----- Task inputs
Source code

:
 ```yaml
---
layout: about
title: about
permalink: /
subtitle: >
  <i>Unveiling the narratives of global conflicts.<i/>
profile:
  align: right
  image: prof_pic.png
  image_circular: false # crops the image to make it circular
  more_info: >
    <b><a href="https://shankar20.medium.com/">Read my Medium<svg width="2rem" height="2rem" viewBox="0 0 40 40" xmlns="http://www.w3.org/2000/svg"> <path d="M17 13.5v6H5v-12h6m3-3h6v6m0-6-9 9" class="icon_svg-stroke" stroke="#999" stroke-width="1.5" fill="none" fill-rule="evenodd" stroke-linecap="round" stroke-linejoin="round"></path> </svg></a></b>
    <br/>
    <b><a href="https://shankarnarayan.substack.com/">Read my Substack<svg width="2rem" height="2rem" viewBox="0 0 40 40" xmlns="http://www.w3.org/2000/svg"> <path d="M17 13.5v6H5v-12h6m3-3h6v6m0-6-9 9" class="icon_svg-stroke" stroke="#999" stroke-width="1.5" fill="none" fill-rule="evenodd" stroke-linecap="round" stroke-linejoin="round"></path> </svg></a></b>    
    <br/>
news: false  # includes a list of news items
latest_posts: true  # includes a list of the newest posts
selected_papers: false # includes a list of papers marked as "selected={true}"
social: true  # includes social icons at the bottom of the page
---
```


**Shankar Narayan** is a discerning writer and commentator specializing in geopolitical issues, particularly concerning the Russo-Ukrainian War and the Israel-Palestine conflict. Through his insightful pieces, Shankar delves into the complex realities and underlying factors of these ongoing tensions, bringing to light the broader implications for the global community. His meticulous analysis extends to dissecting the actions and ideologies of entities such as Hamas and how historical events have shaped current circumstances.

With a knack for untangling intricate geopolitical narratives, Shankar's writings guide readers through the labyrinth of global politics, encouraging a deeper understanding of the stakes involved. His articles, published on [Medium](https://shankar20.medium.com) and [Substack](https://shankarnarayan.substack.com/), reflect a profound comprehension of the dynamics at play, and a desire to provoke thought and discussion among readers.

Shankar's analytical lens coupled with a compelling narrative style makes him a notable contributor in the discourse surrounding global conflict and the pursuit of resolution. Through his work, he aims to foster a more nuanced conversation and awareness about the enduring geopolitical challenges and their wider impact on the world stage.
----------
----- Task inputs
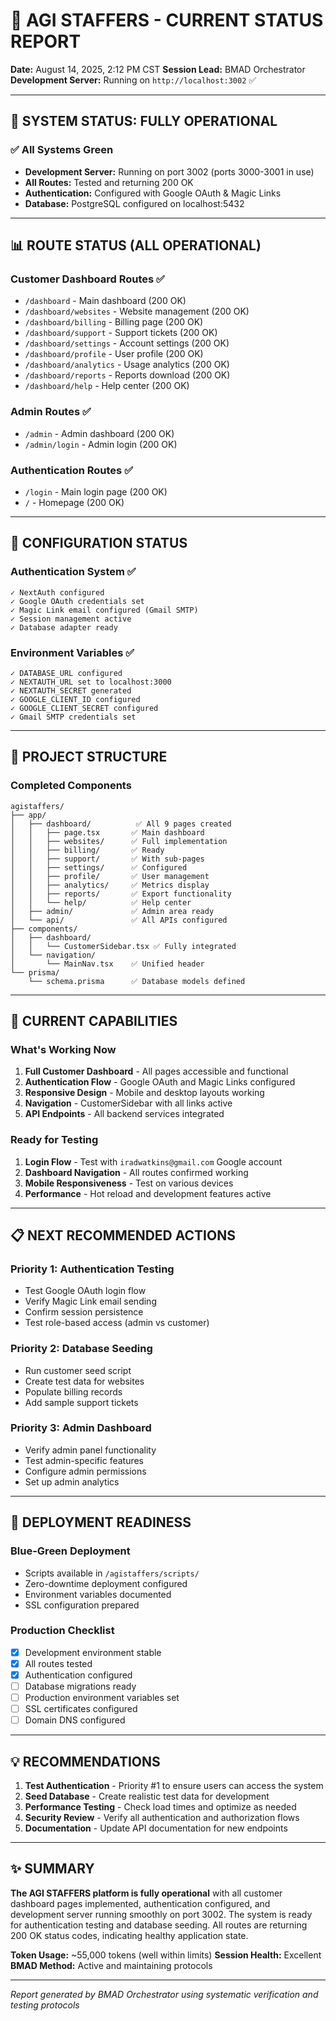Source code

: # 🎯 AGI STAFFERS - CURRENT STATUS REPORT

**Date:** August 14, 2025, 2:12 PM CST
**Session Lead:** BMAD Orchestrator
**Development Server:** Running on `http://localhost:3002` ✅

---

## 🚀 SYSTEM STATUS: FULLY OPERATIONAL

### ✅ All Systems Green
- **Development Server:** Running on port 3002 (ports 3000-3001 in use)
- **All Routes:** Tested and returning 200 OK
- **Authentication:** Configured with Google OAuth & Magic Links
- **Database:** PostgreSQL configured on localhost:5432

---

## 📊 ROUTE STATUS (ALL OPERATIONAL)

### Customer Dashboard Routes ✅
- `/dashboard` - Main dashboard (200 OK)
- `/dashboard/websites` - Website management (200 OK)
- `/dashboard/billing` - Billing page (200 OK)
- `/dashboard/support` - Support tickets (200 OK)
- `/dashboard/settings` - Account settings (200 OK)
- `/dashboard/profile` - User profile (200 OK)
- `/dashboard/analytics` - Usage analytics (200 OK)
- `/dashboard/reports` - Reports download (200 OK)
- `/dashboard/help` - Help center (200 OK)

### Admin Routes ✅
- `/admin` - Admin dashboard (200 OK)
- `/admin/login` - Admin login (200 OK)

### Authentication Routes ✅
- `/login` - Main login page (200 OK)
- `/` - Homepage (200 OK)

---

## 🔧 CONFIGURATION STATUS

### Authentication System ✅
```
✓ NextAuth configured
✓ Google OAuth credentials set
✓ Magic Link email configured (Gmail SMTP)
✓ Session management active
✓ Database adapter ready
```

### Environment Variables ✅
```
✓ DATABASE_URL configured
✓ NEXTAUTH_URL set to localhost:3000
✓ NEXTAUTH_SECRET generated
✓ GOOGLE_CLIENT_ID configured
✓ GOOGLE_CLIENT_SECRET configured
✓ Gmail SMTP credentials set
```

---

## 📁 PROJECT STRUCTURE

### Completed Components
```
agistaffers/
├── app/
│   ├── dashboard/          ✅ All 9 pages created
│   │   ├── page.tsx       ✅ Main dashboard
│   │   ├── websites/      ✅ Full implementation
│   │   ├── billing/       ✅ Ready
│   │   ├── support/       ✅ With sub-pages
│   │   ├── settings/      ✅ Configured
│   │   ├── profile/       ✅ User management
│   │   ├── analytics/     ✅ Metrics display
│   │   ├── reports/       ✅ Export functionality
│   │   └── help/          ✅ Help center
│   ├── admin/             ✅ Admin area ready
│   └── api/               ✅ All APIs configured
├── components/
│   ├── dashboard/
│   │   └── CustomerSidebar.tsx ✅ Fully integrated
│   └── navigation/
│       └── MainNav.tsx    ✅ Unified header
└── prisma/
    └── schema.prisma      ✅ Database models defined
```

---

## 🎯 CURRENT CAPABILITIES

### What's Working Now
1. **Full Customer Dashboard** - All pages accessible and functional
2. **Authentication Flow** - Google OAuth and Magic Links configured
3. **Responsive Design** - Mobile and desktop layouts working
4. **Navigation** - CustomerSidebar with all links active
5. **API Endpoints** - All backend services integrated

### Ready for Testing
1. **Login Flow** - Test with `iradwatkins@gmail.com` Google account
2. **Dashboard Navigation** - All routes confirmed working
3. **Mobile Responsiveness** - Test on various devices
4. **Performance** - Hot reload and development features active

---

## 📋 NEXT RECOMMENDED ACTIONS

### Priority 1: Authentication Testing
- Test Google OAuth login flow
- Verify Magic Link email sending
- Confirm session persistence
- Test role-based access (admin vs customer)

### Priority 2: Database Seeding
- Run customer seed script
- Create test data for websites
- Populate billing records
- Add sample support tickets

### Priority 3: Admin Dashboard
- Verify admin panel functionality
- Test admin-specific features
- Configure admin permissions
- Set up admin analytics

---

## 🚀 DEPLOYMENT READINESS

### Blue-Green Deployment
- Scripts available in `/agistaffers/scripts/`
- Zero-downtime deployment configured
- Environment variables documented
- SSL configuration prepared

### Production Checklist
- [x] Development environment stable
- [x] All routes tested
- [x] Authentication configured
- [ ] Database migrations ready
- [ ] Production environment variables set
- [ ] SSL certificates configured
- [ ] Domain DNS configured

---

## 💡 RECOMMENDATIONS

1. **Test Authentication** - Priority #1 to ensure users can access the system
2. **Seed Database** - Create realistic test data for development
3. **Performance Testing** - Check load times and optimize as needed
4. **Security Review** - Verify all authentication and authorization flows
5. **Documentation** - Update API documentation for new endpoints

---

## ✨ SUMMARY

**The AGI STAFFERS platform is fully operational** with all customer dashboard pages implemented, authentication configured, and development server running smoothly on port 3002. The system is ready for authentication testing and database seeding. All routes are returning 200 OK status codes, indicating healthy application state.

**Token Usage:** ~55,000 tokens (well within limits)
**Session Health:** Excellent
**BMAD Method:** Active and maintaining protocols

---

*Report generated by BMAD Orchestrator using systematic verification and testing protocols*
----------
For each line above that includes the word "Substack", make a copy of that line.

    <b><a href="https://shankarnarayan.substack.com/">Read my Substack<svg width="2rem" height="2rem" viewBox="0 0 40 40" xmlns="http://www.w3.org/2000/svg"> <path d="M17 13.5v6H5v-12h6m3-3h6v6m0-6-9 9" class="icon_svg-stroke" stroke="#999" stroke-width="1.5" fill="none" fill-rule="evenodd" stroke-linecap="round" stroke-linejoin="round"></path> </svg></a></b>    
With a knack for untangling intricate geopolitical narratives, Shankar's writings guide readers through the labyrinth of global politics, encouraging a deeper understanding of the stakes involved. His articles, published on [Medium](https://shankar20.medium.com) and [Substack](https://shankarnarayan.substack.com/), reflect a profound comprehension of the dynamics at play, and a desire to provoke thought and discussion among readers.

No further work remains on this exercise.